Crawler for Department of Computer Science (Type 3)
---

In [1]:
import numpy as np
import pandas as pd
import matplotlib.pyplot as plt

# 1. Metadata of CS Courses for an Academic Year
- All courses offered in 2022-23 are listed in HTML table format
- We use BeautifulSoup for the crawler

We crawl the following fields:
1. Year
2. Type (Core/Elective)
3. Course Code
4. Course Title
5. Term
6. Staff (can have multiple names)
7. Moodle link
8. Course description link
9. Staff link

In [3]:
from bs4 import BeautifulSoup
from time import sleep
import requests

**[Helper Function] Retrieve HTML of the metatable**

In [121]:
def get_meta_table_html(academic_year):
    # define url to crawl based on academic year
    META_URL = 'https://www.cs.hku.hk/index.php/programmes/course-offered?acadYear=' + academic_year

    # set up beautiful soup configurations
    meta_page = requests.get(META_URL)
    meta_soup = BeautifulSoup(meta_page.text, 'html.parser')

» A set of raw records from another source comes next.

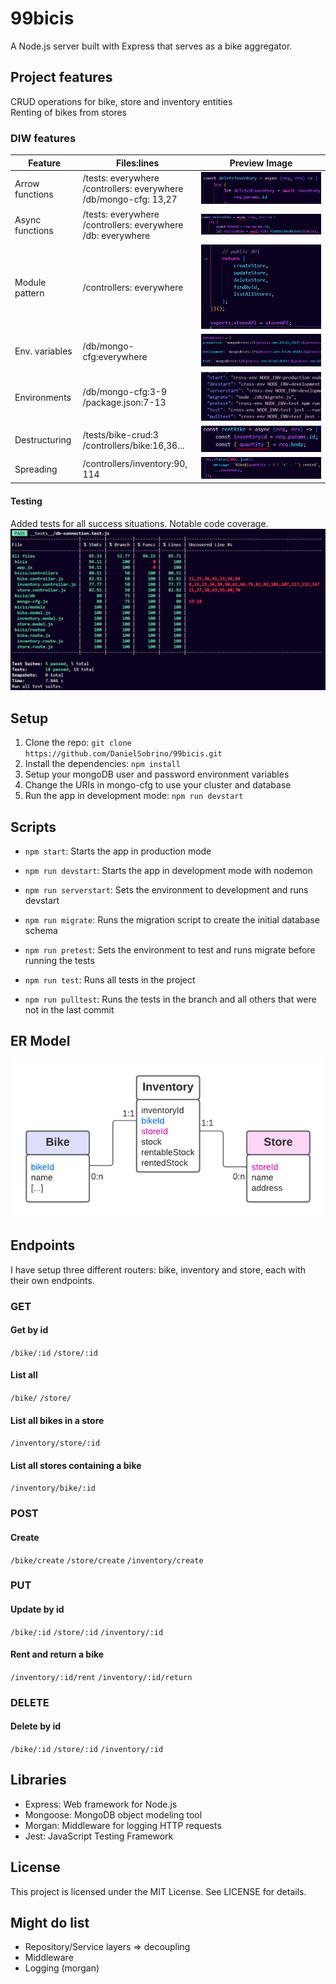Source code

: # 99bicis

A Node.js server built with Express that serves as a bike aggregator.

## Project features

CRUD operations for bike, store and inventory entities</br>
Renting of bikes from stores

### DIW features

| **Feature**     | **Files:lines**                                                           | **Preview Image**                                                                          |
| --------------- | ------------------------------------------------------------------------- | ------------------------------------------------------------------------------------------ |
| Arrow functions | /tests: everywhere</br> /controllers: everywhere<br/>/db/mongo-cfg: 13,27 | ![Arrow function. Could not load image](/img/arrow-function.png?raw=true 'Arrow function') |
| Async functions | /tests: everywhere<br/>/controllers: everywhere<br/>/db: everywhere       | ![Async function. Could not load image](/img/async-function.png?raw=true 'Async function') |
| Module pattern  | /controllers: everywhere                                                  | ![Module pattern. Could not load image](/img/module-pattern.png?raw=true 'Module Pattern') |
| Env. variables  | /db/mongo-cfg:everywhere                                                  | ![Env. Variables. Could not load image](/img/env-variables.png?raw=true 'Env. Variables')  |
| Environments    | /db/mongo-cfg:3-9<br/>/package.json:7-13                                  | ![Environments. Could not load image](/img/environments.png?raw=true 'Environments')       |
| Destructuring   | /tests/bike-crud:3</br>/controllers/bike:16,36...                         | ![Destructuring. Could not load image](/img/destructuring.png?raw=true 'Destructuring')    |
| Spreading       | /controllers/inventory:90, 114                                            | ![Spreading. Could not load image](/img/spreading.png?raw=true 'Spreading')                |

#### Testing

Added tests for all success situations. Notable code coverage.
![Testing. Could not load image](/img/code-coverage.PNG?raw=true 'Code coverage')

## Setup

1. Clone the repo: `git clone https://github.com/DanielSobrino/99bicis.git`
2. Install the dependencies: `npm install`
3. Setup your mongoDB user and password environment variables
4. Change the URIs in mongo-cfg to use your cluster and database
5. Run the app in development mode: `npm run devstart`

## Scripts

-   `npm start`: Starts the app in production mode

-   `npm run devstart`: Starts the app in development mode with nodemon

-   `npm run serverstart`: Sets the environment to development and runs devstart

-   `npm run migrate`: Runs the migration script to create the initial database schema

-   `npm run pretest`: Sets the environment to test and runs migrate before running the tests

-   `npm run test`: Runs all tests in the project

-   `npm run pulltest`: Runs the tests in the branch and all others that were not in the last commit

## ER Model

![ER Model. Could not load image](ERdiagram.png?raw=true 'ER Model')

## Endpoints

I have setup three different routers: bike, inventory and store, each with their own endpoints.

### GET

#### Get by id

`/bike/:id`
`/store/:id`

#### List all

`/bike/`
`/store/`

#### List all bikes in a store

`/inventory/store/:id`

#### List all stores containing a bike

`/inventory/bike/:id`

### POST

#### Create

`/bike/create`
`/store/create`
`/inventory/create`

### PUT

#### Update by id

`/bike/:id`
`/store/:id`
`/inventory/:id`

#### Rent and return a bike

`/inventory/:id/rent`
`/inventory/:id/return`

### DELETE

#### Delete by id

`/bike/:id`
`/store/:id`
`/inventory/:id`

## Libraries

-   Express: Web framework for Node.js
-   Mongoose: MongoDB object modeling tool
-   Morgan: Middleware for logging HTTP requests
-   Jest: JavaScript Testing Framework

## License

This project is licensed under the MIT License. See LICENSE for details.

## Might do list

-   Repository/Service layers => decoupling
-   Middleware
-   Logging (morgan)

    # get the second table on the page (which is the one we want to crawl)
    meta_tables = meta_soup.find_all('table')[1]

    return meta_tables

**[Function] Retrieve metatable dataframe of all courses offered in an academic year**

In [122]:
def get_meta_df(academic_year):
    # call helper function to get metatable HTML
    meta_table = get_meta_table_html(academic_year)

    # get all the rows in this table
    meta_trs = meta_table.find_all('tr')

    # get data in each row
    rows = []
    for tr in meta_trs:
        row = []
        for td in tr:
            try: 
                if td.text != '\n':
                    row.append(td.text)
                    link = td.find('a').get('href')
                    if link != None:
                        row.append(link)
            except: 
                continue
        
        # only append the row if there are 4 fields
        if len(row) > 4: rows.append(row)

    # define column names
    column_names = ['Course Code', 'Moodle Link', 'Course Title', 'Course Link', 'Term', 'Staff', 'Staff Link']
    
    # convert matrix into a dataframe
    meta_df = pd.DataFrame(rows, columns=column_names)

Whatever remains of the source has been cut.